▶ WHAT TO PRODUCE
Each line that has the string "week" must be copied from the records below.

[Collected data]

┏━━

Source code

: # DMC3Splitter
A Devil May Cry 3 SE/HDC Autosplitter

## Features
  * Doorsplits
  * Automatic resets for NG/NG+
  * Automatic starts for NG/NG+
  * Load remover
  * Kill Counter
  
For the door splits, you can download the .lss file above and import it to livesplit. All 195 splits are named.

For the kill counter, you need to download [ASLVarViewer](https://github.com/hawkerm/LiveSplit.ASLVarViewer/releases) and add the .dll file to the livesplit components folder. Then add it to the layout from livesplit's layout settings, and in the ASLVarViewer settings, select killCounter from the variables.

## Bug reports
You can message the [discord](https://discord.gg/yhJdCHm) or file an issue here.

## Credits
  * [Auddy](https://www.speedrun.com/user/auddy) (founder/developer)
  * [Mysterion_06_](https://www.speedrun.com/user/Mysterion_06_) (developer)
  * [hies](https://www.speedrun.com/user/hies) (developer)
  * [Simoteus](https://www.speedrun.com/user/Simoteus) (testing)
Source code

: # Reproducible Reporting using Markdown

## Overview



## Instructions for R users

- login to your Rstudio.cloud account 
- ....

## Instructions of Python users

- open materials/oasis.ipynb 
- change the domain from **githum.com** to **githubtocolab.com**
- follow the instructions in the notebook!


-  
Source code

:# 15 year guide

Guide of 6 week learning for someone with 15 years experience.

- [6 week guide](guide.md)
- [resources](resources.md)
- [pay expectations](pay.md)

┗━━

▶ RESULT OF THE TASK
Guide of 6 week learning for someone with 15 years experience.
- [6 week guide](guide.md)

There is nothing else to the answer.